A widely shared hate speech image on Myanmar's current conflict, implying the Rohingya have too much control over the international media. Screenshot from Twitter, September 4.

Images like the ones above and other far more graphic representations of these ideas have gone viral within social media networks in Myanmar.

Coordinated online smear campaigns

In addition to what is clearly organic sharing and re-posting of these images, some observers have noticed trends in sharing that appear to be coordinated.

Independent analyst Raymond Serrato detected a strange spike of 1,500 new Twitter accounts with provocative hashtags that appeared after the August 25 clash. Many of the dubious accounts have spread pro-government messages that also feature hashtags such as #Bengali or #BengaliTerrorists. It is unknown who is behind the accounts, but the trend echoes similar “Twitter brigade” phenomena in a variety of countries including India and the United Arab Emirates.

In another instance, a campaign on Facebook has been urging users to give negative reviews to BBC Burmese Service and Voice of America (VOA) Myanmar pages with one star for reporting on the Rohingya, while urging users to give five stars to the Myanmar State Counselor Facebook page. Identical page reviews from unique accounts (see examples below) indicate that this is a coordinated effort to discredit the media outlets.

BBC Myanmar Facebook page reviews. Screenshot by the author on August 25.

Reviews on VOA page. Screenshot by the author on September 4.

Coordinated online smear efforts have also extended to hacking. Local newspapers also reported that several Myanmar government websites were hacked last week, allegedly in retaliation for the government's treatment of Rohingya refugees.

False and misattributed photographs

It is difficult to obtain accurate information about the conflict, as journalists both from the region and from abroad have been struggling to gain access to the conflict areas. This has left a void of verified information and images from the center of the conflict, which too often is being filled by images that have been doctored or that came from other countries altogether. Such photos are being used by both sides to advance their propaganda.

Below are two examples of an anti-Rohingya hate speech posts (note the hashtag terminology):

An example of anti-Rohingya hate speech post. Screenshot taken September 4.

Here are some examples of pro-Rohingya photos that were later proven to have come from Nepal and Indonesia:

An example of a fake news post with reused photos. The image on the upper left side appears on a website reporting Nepal flooding on August 13. The upper right and lower left images need to be confirmed for authenticity as they only appeared on Twitter after the violence. The lower right side image is from Banda Aceh, Indonesia. Screenshot from Twitter, September 4.
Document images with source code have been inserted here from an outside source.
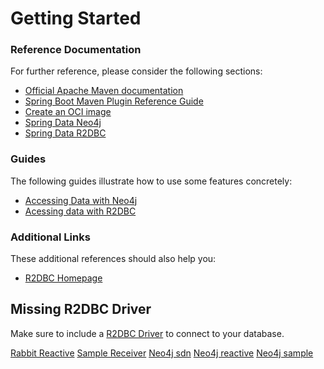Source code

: # Getting Started

### Reference Documentation
For further reference, please consider the following sections:

* [Official Apache Maven documentation](https://maven.apache.org/guides/index.html)
* [Spring Boot Maven Plugin Reference Guide](https://docs.spring.io/spring-boot/docs/2.4.0/maven-plugin/reference/html/)
* [Create an OCI image](https://docs.spring.io/spring-boot/docs/2.4.0/maven-plugin/reference/html/#build-image)
* [Spring Data Neo4j](https://docs.spring.io/spring-boot/docs/2.4.0/reference/htmlsingle/#boot-features-neo4j)
* [Spring Data R2DBC](https://docs.spring.io/spring-boot/docs/2.4.0/reference/html/spring-boot-features.html#boot-features-r2dbc)

### Guides
The following guides illustrate how to use some features concretely:

* [Accessing Data with Neo4j](https://spring.io/guides/gs/accessing-data-neo4j/)
* [Acessing data with R2DBC](https://spring.io/guides/gs/accessing-data-r2dbc/)

### Additional Links
These additional references should also help you:

* [R2DBC Homepage](https://r2dbc.io)

## Missing R2DBC Driver

Make sure to include a [R2DBC Driver](https://r2dbc.io/drivers/) to connect to your database.

[Rabbit Reactive](https://projectreactor.io/docs/rabbitmq/snapshot/reference/)
[Sample Receiver](https://github.com/reactor/reactor-rabbitmq/blob/master/reactor-rabbitmq-samples/src/main/java/reactor/rabbitmq/samples/SampleReceiver.java)
[Neo4j sdn](https://docs.spring.io/spring-data/neo4j/docs/6.0.x/reference/html/#reference)
[Neo4j reactive](https://github.com/hantsy/spring-reactive-sample/tree/master/boot-data-neo4j-rx)
[Neo4j sample](https://hantsy.medium.com/update-accessing-neo4j-with-spring-boot-2-4-3951cb81d97d)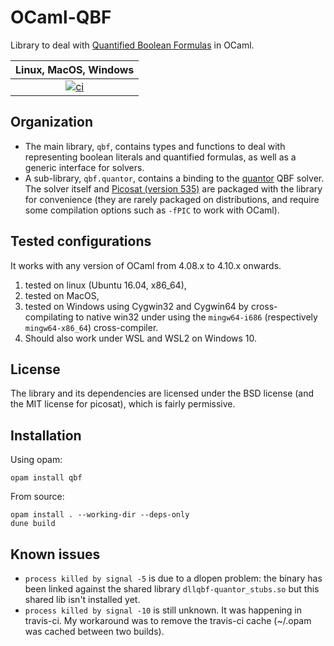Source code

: # OCaml-QBF

Library to deal with [Quantified Boolean Formulas](https://en.wikipedia.org/wiki/True_quantified_Boolean_formula)
in OCaml.

|                                                        Linux, MacOS, Windows                                                         |
| :----------------------------------------------------------------------------------------------------------------------------------: |
| [![ci](https://github.com/c-cube/ocaml-qbf/workflows/ci/badge.svg)](https://github.com/c-cube/ocaml-qbf/actions?query=workflow%3Aci) |

## Organization

- The main library, `qbf`, contains types and functions to deal with
  representing boolean literals and quantified formulas, as well as
  a generic interface for solvers.
- A sub-library, `qbf.quantor`, contains a
  binding to the [quantor](http://fmv.jku.at/quantor/) QBF solver. The solver
  itself and [Picosat (version 535)](http://fmv.jku.at/picosat/) are packaged with
  the library for convenience (they are rarely packaged on distributions, and
  require some compilation options such as `-fPIC` to work with OCaml).

## Tested configurations

It works with any version of OCaml from 4.08.x to 4.10.x onwards.

1. tested on linux (Ubuntu 16.04, x86_64),
2. tested on MacOS,
3. tested on Windows using Cygwin32 and Cygwin64 by cross-compilating to
   native win32 under using the `mingw64-i686` (respectively `mingw64-x86_64`)
   cross-compiler.
4. Should also work under WSL and WSL2 on Windows 10.

## License

The library and its dependencies are licensed under the BSD license
(and the MIT license for picosat), which is fairly permissive.

## Installation

Using opam:

    opam install qbf

From source:

    opam install . --working-dir --deps-only
    dune build

## Known issues

* `process killed by signal -5` is due to a dlopen problem: the binary has been
  linked against the shared library `dllqbf-quantor_stubs.so` but this shared
  lib isn't installed yet.
* `process killed by signal -10` is still unknown. It was happening in
  travis-ci. My workaround was to remove the travis-ci cache (~/.opam was
  cached between two builds).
The Myanmar government has set up an official Facebook page, known as the ‘Information Committee’ an official Facebook page to serve as a platform offering verified information about the situation in Rakhine, but given the circumstances, this too must be taken with a grain of salt.

With conflicting propaganda and fake news flooding the internet and limited access to conflict zones, post-conflict conditions remain difficult to verify.